Despite his age, he remained active and sprightly, and even in recent years he tinkered around in his shed, built fences in his backyard, and enjoyed the odd bit of DIY and gardening.
On Anzac Day last year, Hermanns braved the pre-dawn cold to sit at the end of his driveway and listen as bugles echoed across his neighbourhood, with formal traditional parades and services cancelled for the first time since 1916 because of the Covid-19 pandemic. A photo of him as he stood quietly to attention went viral around the world.
‘‘Longevity is one of those things that just happens, but he was more than that – he was an outstanding person,’’ Beard told The Press.
‘‘He was a gifted man. He had the rare combination of high intelligence and manual dexterity. He spent his life problem-solving, thinking of new ways of doing things, and continued to do this until the last few days of his life.’’
Beard said neighbours and local shop workers regarded Hermanns ‘‘as an institution, almost’’.
Hermanns became unwell after a fall three months ago and, despite rallying, went downhill in recent weeks.
‘‘He stayed at home because many people who were his friends enabled him to do so because they acted as his carers,’’ Beard said.

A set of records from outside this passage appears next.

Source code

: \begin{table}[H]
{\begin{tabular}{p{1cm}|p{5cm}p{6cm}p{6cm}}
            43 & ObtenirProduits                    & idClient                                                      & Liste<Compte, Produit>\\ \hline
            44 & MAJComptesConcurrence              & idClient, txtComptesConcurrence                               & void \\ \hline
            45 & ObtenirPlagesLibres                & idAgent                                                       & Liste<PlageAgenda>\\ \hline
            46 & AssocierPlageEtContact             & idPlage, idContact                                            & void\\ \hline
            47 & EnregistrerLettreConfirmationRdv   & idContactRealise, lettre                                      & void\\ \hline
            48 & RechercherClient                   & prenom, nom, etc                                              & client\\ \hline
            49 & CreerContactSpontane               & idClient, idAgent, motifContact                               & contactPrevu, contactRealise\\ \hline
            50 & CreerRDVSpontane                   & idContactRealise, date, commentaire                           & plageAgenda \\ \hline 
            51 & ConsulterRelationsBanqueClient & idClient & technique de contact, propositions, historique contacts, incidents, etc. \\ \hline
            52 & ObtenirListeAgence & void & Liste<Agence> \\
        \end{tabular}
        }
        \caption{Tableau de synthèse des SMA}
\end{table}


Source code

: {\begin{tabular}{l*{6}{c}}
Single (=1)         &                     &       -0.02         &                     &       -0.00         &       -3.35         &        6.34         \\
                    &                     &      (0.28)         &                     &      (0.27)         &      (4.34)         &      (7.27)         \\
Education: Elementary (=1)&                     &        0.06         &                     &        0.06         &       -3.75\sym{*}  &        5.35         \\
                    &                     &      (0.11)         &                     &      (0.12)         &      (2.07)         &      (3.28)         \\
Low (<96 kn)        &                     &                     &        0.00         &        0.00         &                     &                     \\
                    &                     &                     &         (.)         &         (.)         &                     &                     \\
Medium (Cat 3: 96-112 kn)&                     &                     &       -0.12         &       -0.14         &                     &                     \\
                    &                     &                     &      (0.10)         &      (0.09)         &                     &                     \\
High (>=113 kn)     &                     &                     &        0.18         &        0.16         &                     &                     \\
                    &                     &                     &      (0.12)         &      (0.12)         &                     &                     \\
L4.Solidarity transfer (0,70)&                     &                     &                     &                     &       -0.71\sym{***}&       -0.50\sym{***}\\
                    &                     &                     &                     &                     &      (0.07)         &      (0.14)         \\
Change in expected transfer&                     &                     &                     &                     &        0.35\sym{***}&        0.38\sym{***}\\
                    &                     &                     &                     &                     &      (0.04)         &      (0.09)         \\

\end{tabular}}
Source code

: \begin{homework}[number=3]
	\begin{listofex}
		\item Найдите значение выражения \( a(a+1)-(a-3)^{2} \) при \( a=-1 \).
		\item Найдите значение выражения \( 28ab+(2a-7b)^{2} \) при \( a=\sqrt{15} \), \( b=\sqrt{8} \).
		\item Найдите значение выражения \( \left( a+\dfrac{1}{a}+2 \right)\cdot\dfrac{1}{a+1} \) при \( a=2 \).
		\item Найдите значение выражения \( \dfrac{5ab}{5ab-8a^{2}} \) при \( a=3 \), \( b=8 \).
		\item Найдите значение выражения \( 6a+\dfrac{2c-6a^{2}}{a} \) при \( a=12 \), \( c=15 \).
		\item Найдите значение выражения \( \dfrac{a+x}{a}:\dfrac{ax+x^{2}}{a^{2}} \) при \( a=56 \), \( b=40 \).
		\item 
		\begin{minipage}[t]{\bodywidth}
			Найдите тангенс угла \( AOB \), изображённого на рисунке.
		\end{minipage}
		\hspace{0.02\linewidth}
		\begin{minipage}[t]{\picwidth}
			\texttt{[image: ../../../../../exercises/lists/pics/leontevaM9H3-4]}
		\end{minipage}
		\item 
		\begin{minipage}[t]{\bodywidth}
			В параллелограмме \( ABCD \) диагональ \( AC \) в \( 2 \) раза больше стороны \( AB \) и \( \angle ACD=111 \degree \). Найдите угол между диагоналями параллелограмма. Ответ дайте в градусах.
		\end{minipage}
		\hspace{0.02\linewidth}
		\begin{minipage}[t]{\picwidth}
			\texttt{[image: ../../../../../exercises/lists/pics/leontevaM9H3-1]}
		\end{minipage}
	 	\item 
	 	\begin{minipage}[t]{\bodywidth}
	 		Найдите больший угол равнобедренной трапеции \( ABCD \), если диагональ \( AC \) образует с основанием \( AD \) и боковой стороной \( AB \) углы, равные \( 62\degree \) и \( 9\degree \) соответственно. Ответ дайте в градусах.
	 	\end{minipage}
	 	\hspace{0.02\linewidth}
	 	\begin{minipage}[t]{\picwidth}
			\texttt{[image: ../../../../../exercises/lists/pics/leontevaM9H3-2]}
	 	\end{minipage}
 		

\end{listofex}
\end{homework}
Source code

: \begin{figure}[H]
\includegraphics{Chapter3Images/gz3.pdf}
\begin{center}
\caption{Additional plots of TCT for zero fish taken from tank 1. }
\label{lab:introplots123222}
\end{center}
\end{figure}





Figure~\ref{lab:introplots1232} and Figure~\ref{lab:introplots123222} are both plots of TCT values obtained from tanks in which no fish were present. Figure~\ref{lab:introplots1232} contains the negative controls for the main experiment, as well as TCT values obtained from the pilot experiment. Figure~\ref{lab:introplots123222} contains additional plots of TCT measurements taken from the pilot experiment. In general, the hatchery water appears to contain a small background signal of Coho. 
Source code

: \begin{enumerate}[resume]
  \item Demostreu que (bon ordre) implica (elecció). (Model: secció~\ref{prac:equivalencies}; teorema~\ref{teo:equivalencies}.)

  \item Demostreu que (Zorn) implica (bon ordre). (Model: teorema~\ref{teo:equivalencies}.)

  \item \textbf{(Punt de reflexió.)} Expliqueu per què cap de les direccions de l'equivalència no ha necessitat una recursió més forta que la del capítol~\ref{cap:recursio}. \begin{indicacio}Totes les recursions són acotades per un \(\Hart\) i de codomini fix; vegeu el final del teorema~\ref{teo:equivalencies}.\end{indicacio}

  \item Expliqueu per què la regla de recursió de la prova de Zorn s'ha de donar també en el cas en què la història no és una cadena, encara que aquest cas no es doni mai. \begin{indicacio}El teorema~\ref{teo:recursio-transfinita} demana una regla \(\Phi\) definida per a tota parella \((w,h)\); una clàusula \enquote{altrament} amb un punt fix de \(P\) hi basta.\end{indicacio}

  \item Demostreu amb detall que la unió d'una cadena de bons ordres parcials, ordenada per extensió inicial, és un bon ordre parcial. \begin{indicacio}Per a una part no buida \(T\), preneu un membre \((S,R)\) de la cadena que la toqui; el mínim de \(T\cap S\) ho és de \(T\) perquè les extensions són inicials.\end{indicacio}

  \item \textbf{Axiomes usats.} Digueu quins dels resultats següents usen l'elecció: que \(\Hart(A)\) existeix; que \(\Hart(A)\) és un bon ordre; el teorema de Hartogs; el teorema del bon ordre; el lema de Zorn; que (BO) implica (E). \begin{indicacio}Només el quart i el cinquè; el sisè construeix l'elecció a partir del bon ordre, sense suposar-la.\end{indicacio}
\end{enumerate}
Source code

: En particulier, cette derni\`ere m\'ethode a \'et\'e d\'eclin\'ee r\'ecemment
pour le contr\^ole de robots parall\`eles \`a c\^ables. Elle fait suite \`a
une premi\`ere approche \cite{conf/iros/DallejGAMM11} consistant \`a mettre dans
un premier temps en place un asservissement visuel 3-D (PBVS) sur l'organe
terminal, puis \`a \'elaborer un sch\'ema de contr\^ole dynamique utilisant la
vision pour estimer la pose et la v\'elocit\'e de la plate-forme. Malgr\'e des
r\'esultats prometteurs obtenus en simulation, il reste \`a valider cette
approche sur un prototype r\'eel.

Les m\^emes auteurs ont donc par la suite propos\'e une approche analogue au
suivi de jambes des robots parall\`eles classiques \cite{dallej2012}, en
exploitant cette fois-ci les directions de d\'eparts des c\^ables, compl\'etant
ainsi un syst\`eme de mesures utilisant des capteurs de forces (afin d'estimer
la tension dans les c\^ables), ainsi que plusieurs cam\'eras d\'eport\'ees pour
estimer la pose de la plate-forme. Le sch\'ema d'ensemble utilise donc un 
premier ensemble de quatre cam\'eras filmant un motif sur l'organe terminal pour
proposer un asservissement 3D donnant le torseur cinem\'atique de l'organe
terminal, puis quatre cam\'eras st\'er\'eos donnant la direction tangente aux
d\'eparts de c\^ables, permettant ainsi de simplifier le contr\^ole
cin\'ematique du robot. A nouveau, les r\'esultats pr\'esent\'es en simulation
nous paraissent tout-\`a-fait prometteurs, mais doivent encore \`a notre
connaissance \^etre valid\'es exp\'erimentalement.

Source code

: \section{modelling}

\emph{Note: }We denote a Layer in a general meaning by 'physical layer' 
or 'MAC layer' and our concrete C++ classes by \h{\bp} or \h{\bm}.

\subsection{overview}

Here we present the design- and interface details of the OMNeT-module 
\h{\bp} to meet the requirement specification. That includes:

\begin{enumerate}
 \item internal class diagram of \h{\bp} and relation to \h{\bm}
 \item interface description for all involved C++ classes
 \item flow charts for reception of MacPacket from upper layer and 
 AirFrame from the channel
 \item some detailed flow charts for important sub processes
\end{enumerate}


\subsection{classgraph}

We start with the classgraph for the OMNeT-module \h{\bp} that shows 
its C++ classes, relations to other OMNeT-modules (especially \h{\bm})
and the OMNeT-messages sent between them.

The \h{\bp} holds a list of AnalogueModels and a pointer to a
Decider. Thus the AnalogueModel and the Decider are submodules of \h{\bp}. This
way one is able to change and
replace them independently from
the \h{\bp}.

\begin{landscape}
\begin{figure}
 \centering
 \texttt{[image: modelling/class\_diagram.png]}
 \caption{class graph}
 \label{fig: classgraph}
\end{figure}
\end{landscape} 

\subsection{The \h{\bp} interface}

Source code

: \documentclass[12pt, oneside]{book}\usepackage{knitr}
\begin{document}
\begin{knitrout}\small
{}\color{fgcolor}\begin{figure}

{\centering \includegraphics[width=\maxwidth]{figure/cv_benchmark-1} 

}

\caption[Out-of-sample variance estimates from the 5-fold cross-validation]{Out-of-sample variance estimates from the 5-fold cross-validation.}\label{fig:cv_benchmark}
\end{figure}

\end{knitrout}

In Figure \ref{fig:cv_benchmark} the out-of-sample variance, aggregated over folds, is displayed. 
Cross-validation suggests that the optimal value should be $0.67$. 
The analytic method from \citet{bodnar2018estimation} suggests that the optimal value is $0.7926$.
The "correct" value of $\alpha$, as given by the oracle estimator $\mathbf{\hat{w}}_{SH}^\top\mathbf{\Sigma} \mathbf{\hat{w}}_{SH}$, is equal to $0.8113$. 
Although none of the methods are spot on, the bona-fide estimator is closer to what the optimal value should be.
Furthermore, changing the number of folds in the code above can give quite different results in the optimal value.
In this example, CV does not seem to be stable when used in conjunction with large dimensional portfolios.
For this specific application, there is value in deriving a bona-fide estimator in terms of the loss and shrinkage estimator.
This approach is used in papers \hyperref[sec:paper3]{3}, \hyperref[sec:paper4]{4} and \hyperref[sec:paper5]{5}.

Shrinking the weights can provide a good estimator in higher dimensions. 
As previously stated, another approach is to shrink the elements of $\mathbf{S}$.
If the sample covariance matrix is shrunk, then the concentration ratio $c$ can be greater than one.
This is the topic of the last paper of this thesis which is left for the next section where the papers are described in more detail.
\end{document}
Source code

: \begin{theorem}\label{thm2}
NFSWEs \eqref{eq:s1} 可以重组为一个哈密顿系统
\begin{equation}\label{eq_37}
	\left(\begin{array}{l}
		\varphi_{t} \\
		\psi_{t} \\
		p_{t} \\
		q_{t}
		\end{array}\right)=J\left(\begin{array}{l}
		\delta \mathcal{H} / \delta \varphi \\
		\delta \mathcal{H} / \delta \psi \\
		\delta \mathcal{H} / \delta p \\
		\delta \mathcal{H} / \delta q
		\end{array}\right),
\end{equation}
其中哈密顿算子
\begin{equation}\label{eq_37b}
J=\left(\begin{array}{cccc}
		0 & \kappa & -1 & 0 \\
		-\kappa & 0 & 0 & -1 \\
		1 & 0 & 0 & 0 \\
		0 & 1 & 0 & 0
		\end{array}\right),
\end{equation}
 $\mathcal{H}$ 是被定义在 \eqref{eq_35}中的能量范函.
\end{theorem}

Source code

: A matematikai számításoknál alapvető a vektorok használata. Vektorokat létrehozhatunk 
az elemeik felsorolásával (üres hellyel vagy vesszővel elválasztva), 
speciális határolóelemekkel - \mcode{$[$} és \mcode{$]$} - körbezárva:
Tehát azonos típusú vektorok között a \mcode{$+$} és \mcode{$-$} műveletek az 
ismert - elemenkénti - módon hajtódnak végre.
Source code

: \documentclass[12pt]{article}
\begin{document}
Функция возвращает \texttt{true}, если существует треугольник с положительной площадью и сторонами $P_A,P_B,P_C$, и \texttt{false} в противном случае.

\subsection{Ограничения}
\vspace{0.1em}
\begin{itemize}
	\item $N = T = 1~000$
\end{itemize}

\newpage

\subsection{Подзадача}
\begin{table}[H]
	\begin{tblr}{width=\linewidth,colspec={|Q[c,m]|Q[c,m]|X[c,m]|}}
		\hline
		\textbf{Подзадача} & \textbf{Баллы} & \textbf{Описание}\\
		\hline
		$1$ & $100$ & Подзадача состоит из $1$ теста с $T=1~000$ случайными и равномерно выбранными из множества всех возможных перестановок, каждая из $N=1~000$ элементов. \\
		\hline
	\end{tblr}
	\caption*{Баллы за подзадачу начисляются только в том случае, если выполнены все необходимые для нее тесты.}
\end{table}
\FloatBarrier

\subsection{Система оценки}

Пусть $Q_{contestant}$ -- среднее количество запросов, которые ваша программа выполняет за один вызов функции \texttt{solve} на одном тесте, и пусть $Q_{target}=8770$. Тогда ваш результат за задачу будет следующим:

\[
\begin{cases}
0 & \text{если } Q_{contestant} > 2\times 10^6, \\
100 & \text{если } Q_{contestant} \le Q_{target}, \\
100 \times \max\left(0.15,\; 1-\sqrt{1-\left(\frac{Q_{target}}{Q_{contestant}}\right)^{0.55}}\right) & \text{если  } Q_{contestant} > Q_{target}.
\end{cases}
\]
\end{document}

Asked the secret of his long life back in 2019, Hermanns said he had never had any interest in sport or exercise, and neighbour Katherine Ryan said he turned his nose up at vegetables.
‘‘My doctor said to me, ‘Is there anything unusual about your
lifestyle?’. I said, ‘Well, I never married’.’’
Hermanns’ death means Auckland’s Joan Brennan, a few months younger at 109, and fellow World War II veteran Bill Mitchell, 108, are now thought to be the oldest living New Zealanders.
Born in Canada on September
25, 1911 – before World War I, before the Titanic sank, and quite possibly when some of Canterbury’s first settlers were still alive – Hermanns and his family moved to Wellington in
1914.
After school, he became an engineering apprentice, working on the assembly line at the General Motors plant in Petone, and later as a turner and fitter on the railways. But the looming war inspired him to turn to his first love – flying.
Joining the Royal New Zealand Air Force at the outbreak of war in 1939, after two years in the Territorial Air Force, Hermanns served as an aircraft engineer in the Pacific during World War II, building and maintaining aircraft.
He created art in his downtime – intricate jewellery and souvenirs from shells, bamboo and items he had scavenged, to sell to American troops. Many of those artworks are now at the Air Force Museum in Wigram, with his letters – later turned into a diary – held by the Alexander Turnbull Library.
After the war and leaving the air force in 1947, Hermanns became an aircraft engineer and then senior instructor at the aircraft engineering workshops at Christchurch Airport, initially for the National Airways Corporation and then Air New Zealand, before retiring in 1976.